EXERCISE DIRECTIONS: From the line with "Sql 是 开发人员 信手拈来" through the line with "中括号[] 小括号() 。", repeat the entries verbatim, both end lines included, and add nothing.

____ DATASET EXTRACT

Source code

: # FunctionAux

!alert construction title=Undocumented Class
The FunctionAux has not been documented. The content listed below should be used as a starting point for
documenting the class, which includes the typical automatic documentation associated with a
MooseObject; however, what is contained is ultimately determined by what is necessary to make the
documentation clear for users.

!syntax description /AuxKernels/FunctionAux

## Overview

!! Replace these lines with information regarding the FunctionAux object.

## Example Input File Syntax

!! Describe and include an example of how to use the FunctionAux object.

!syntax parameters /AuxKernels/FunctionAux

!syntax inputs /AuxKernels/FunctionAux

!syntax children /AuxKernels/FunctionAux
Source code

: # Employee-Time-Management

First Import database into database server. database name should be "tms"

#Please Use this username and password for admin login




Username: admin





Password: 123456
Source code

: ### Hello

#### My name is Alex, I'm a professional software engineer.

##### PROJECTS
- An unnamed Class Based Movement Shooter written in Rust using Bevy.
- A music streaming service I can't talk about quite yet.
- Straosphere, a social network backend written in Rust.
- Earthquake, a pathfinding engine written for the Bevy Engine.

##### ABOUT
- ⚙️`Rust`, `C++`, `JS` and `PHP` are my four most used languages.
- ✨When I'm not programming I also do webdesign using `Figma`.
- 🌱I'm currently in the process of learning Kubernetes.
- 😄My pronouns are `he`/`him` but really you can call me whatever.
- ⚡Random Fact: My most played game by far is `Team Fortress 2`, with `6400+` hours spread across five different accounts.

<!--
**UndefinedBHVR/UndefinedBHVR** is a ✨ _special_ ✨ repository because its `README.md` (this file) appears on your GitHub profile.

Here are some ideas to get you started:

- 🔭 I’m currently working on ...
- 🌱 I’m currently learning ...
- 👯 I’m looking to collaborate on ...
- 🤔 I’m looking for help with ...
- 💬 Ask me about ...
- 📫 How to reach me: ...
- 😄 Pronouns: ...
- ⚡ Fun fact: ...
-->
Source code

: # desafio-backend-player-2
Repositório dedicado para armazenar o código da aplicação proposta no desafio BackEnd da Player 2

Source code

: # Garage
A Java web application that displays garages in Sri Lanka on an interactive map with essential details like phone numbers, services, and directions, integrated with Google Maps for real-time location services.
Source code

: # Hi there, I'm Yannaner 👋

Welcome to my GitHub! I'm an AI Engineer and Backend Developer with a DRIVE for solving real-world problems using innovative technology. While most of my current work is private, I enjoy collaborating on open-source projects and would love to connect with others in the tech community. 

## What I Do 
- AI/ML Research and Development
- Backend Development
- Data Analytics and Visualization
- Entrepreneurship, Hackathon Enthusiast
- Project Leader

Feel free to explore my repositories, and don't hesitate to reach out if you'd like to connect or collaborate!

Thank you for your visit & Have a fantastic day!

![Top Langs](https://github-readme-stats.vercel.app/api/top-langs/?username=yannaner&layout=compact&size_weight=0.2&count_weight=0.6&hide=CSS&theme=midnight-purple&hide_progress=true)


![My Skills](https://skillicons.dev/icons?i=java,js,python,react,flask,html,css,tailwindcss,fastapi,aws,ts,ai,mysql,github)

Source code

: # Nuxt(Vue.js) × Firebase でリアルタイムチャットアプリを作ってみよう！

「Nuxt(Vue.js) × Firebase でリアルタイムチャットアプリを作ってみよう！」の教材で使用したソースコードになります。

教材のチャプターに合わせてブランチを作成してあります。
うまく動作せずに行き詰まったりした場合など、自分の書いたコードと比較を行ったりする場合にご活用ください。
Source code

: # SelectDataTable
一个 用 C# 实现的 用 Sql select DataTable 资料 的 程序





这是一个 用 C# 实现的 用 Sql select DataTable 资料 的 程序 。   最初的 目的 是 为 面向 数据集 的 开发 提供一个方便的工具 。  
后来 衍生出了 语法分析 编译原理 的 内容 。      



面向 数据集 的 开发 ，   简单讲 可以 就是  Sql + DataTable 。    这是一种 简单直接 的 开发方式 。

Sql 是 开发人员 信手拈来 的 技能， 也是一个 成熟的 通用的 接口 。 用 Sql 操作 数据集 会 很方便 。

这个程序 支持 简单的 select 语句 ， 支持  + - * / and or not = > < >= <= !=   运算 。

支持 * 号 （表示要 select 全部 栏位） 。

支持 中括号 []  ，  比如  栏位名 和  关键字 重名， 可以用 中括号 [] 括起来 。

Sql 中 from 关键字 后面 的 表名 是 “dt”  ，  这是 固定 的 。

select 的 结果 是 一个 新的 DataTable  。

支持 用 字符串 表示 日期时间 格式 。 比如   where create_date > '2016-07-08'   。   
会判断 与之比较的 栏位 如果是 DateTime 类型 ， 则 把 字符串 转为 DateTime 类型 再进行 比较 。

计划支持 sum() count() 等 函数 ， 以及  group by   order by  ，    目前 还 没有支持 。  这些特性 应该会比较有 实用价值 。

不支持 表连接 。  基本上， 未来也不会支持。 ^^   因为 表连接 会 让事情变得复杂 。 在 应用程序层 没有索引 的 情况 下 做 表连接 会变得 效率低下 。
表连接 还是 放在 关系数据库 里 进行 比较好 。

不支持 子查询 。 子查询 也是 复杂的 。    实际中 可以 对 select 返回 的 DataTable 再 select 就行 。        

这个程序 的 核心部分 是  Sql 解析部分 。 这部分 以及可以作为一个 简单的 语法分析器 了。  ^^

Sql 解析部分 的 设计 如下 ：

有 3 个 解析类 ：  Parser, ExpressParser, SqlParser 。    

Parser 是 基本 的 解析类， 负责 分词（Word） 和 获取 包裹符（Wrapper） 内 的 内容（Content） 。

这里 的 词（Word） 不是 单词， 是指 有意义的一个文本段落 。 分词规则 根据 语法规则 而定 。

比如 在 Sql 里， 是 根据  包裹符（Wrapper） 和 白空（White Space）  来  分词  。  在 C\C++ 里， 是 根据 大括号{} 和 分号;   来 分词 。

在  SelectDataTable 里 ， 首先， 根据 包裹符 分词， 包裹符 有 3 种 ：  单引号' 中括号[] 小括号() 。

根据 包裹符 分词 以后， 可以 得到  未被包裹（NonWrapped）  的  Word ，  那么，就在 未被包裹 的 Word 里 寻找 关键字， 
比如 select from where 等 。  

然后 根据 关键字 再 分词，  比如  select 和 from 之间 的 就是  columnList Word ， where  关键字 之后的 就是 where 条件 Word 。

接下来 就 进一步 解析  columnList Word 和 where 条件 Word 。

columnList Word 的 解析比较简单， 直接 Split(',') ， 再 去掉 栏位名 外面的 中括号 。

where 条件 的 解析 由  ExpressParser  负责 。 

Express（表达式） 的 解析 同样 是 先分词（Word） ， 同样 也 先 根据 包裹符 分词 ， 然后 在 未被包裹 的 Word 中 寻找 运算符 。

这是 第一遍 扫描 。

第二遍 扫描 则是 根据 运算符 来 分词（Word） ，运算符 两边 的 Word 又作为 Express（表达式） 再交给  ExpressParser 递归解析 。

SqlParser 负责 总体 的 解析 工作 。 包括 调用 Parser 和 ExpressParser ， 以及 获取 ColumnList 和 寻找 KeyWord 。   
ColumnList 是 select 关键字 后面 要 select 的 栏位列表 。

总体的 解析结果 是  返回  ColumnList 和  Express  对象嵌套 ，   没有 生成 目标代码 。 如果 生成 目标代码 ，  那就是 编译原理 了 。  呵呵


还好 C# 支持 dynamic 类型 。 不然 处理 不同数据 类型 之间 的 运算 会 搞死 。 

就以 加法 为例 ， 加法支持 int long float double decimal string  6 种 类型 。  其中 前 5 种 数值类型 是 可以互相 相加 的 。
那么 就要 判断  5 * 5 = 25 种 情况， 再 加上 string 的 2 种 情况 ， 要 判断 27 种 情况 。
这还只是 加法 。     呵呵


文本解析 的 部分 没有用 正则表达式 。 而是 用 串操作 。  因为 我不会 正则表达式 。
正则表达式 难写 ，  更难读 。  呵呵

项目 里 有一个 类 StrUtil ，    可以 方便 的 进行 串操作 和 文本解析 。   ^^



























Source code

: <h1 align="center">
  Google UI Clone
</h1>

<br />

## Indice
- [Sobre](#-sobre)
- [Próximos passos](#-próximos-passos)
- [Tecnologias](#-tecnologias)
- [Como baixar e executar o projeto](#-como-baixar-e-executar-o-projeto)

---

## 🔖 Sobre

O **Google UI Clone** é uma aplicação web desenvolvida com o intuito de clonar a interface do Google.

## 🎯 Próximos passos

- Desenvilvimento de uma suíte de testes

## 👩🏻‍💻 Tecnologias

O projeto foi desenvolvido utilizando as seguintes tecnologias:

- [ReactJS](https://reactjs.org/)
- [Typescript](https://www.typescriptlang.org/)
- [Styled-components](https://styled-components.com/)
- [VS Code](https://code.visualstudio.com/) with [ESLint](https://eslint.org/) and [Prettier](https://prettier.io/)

________

TASK RESPONSE:
Sql 是 开发人员 信手拈来 的 技能， 也是一个 成熟的 通用的 接口 。 用 Sql 操作 数据集 会 很方便 。

这个程序 支持 简单的 select 语句 ， 支持  + - * / and or not = > < >= <= !=   运算 。

支持 * 号 （表示要 select 全部 栏位） 。

支持 中括号 []  ，  比如  栏位名 和  关键字 重名， 可以用 中括号 [] 括起来 。

Sql 中 from 关键字 后面 的 表名 是 “dt”  ，  这是 固定 的 。

select 的 结果 是 一个 新的 DataTable  。

支持 用 字符串 表示 日期时间 格式 。 比如   where create_date > '2016-07-08'   。   
会判断 与之比较的 栏位 如果是 DateTime 类型 ， 则 把 字符串 转为 DateTime 类型 再进行 比较 。

计划支持 sum() count() 等 函数 ， 以及  group by   order by  ，    目前 还 没有支持 。  这些特性 应该会比较有 实用价值 。

不支持 表连接 。  基本上， 未来也不会支持。 ^^   因为 表连接 会 让事情变得复杂 。 在 应用程序层 没有索引 的 情况 下 做 表连接 会变得 效率低下 。
表连接 还是 放在 关系数据库 里 进行 比较好 。

不支持 子查询 。 子查询 也是 复杂的 。    实际中 可以 对 select 返回 的 DataTable 再 select 就行 。        

这个程序 的 核心部分 是  Sql 解析部分 。 这部分 以及可以作为一个 简单的 语法分析器 了。  ^^

Sql 解析部分 的 设计 如下 ：

有 3 个 解析类 ：  Parser, ExpressParser, SqlParser 。    

Parser 是 基本 的 解析类， 负责 分词（Word） 和 获取 包裹符（Wrapper） 内 的 内容（Content） 。

这里 的 词（Word） 不是 单词， 是指 有意义的一个文本段落 。 分词规则 根据 语法规则 而定 。

比如 在 Sql 里， 是 根据  包裹符（Wrapper） 和 白空（White Space）  来  分词  。  在 C\C++ 里， 是 根据 大括号{} 和 分号;   来 分词 。

在  SelectDataTable 里 ， 首先， 根据 包裹符 分词， 包裹符 有 3 种 ：  单引号' 中括号[] 小括号() 。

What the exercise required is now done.